Am Abend hielt Stephan wieder seine Erlebnisse in seinem Tagebuch fest.
Im Wetterbericht sahen wir erst wie viel Glück wir doch mit unserem Urlaub hatten. Ganz Deutschland war bereits im Regen eingehüllt, die ganze Woche sollte es permanent irgendwo Regnen, kein Fleck sollte über die Tage unberührt bleiben. Auch im Alpenland gab es Regen ohne Ende, außer im Süd-Deutschland Alpenvorland, da wo wir Urlaub gebucht hatten. Einfach faszinierend was für ein Glück wir da hatten, aber seht selbst
http://www.niederschlagsradar.de/hist.aspx
Robert begleiteten an dem Tag noch die Nachwirkungen der ungünstig Positionierten Abschürfungen.

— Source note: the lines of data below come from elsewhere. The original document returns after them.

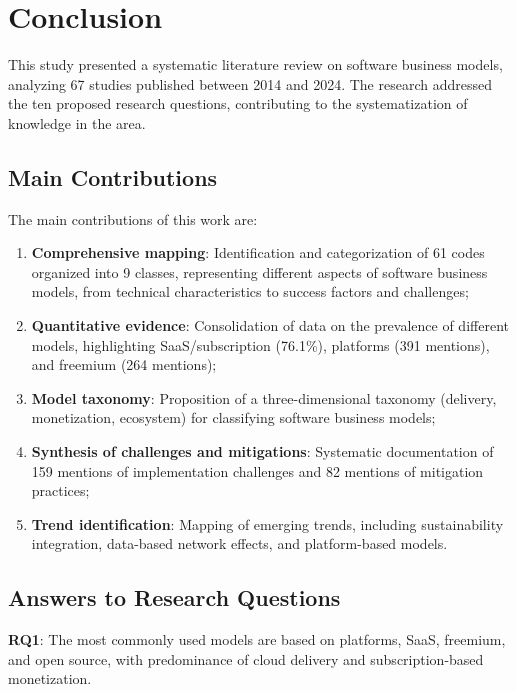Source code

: \documentclass[journal]{IEEEtran}
\begin{document}
\section{Conclusion}\label{sec:conclusion}

This study presented a systematic literature review on software business models, analyzing 67 studies published between 2014 and 2024. The research addressed the ten proposed research questions, contributing to the systematization of knowledge in the area.

\subsection{Main Contributions}

The main contributions of this work are:

\begin{enumerate}
    \item \textbf{Comprehensive mapping}: Identification and categorization of 61 codes organized into 9 classes, representing different aspects of software business models, from technical characteristics to success factors and challenges;

    \item \textbf{Quantitative evidence}: Consolidation of data on the prevalence of different models, highlighting SaaS/subscription (76.1\%), platforms (391 mentions), and freemium (264 mentions);

    \item \textbf{Model taxonomy}: Proposition of a three-dimensional taxonomy (delivery, monetization, ecosystem) for classifying software business models;

    \item \textbf{Synthesis of challenges and mitigations}: Systematic documentation of 159 mentions of implementation challenges and 82 mentions of mitigation practices;

    \item \textbf{Trend identification}: Mapping of emerging trends, including sustainability integration, data-based network effects, and platform-based models.
\end{enumerate}

\subsection{Answers to Research Questions}

\textbf{RQ1}: The most commonly used models are based on platforms, SaaS, freemium, and open source, with predominance of cloud delivery and subscription-based monetization.
\end{document}
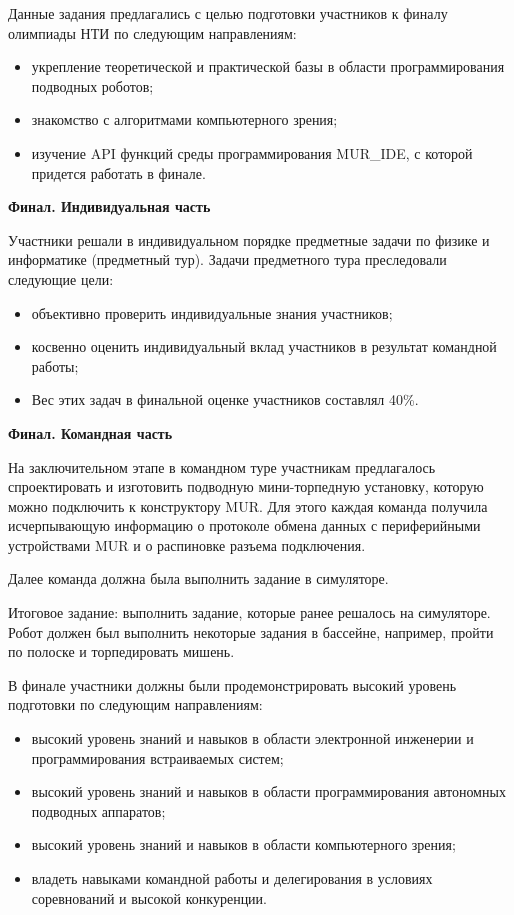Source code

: Данные задания предлагались с целью подготовки участников к финалу олимпиады НТИ по следующим направлениям:
\begin{itemize}
    \item укрепление теоретической и практической базы в области программирования подводных роботов;
    \item знакомство с алгоритмами компьютерного зрения;
    \item изучение API функций среды программирования MUR\_IDE, с которой придется работать в финале.
\end{itemize}

\textbf{Финал. Индивидуальная часть}

Участники решали в индивидуальном порядке предметные задачи по физике и информатике (предметный тур). Задачи предметного тура преследовали следующие цели:
\begin{itemize}
    \item объективно проверить индивидуальные знания участников;
    \item косвенно оценить индивидуальный вклад участников в результат командной работы;
    \item Вес этих задач в финальной оценке участников составлял 40\%.
\end{itemize}

\textbf{Финал. Командная часть}

На заключительном этапе в командном туре участникам предлагалось спроектировать и изготовить подводную мини-торпедную установку, которую можно подключить к конструктору MUR. Для этого каждая команда получила исчерпывающую информацию о протоколе обмена данных с периферийными устройствами MUR и о распиновке разъема подключения. 

Далее команда должна была выполнить задание в симуляторе.

Итоговое задание: выполнить задание, которые ранее решалось на симуляторе. Робот должен был выполнить некоторые задания в бассейне, например, пройти по полоске и торпедировать мишень.

В финале участники должны были продемонстрировать высокий уровень подготовки по следующим направлениям:
\begin{itemize}
    \item высокий уровень знаний и навыков в области электронной инженерии и программирования встраиваемых систем;
    \item высокий уровень знаний и навыков в области программирования автономных подводных аппаратов;
    \item высокий уровень знаний и навыков в области компьютерного зрения;
    \item владеть навыками командной работы и делегирования в условиях соревнований и высокой конкуренции.
\end{itemize}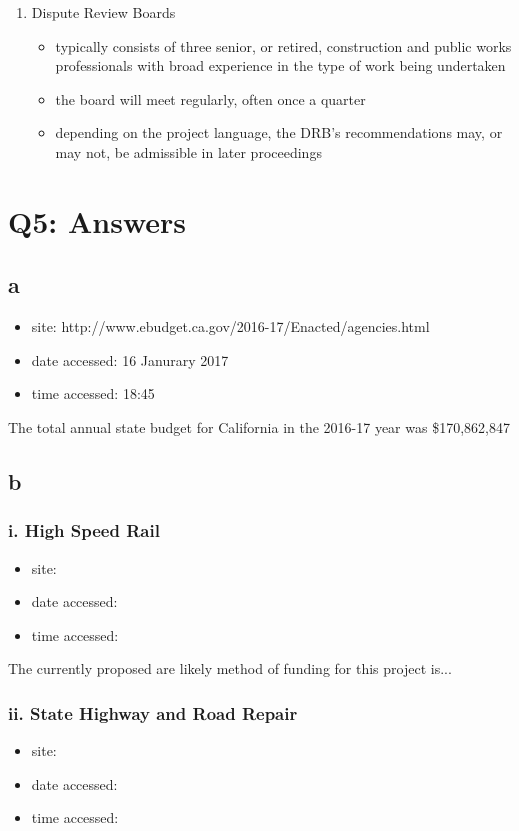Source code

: \documentclass[12pt]{article} %
\begin{document}
\begin{enumerate}
\begin{itemize}
					\end{itemize}
				\item Dispute Review Boards
					\begin{itemize}
						\item typically consists of three senior, or retired, construction and public works professionals with broad experience in the type of work being undertaken
						\item the board will meet regularly, often once a quarter
						\item depending on the project language, the DRB's recommendations may, or may not, be admissible in later proceedings
					\end{itemize}
			\end{enumerate}


\section{Q5: Answers}

	\subsection{a}
		\begin{itemize}
			\item site: http://www.ebudget.ca.gov/2016-17/Enacted/agencies.html 
			\item date accessed: 16 Janurary 2017
			\item time accessed: 18:45 
		\end{itemize}
		The total annual state budget for California in the 2016-17 year was \$170,862,847
	\subsection{b}
	
		\subsubsection{i. High Speed Rail}
			\begin{itemize}
				\item site: 
				\item date accessed: 
				\item time accessed: 
			\end{itemize}
		
			The currently proposed are likely method of funding for this project is...
			
		\subsubsection{ii. State Highway and Road Repair}
			\begin{itemize}
				\item site: 
				\item date accessed: 
				\item time accessed: 
			\end{itemize}
		
\end{document}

Jedes verharren in einer leicht gekrümmten Sitzhaltung sorgte dafür das sich die leicht nässenden Wunden in der Krümmung am Oberkörper verschorften und beim Aufrichten immer wieder unangenehm aufrissen. Die Nacht war auch nicht besser, denn durch die Abschürfungen am Schlüsselbein gab es quasi keine erholsame Lagemöglichkeit im Bett.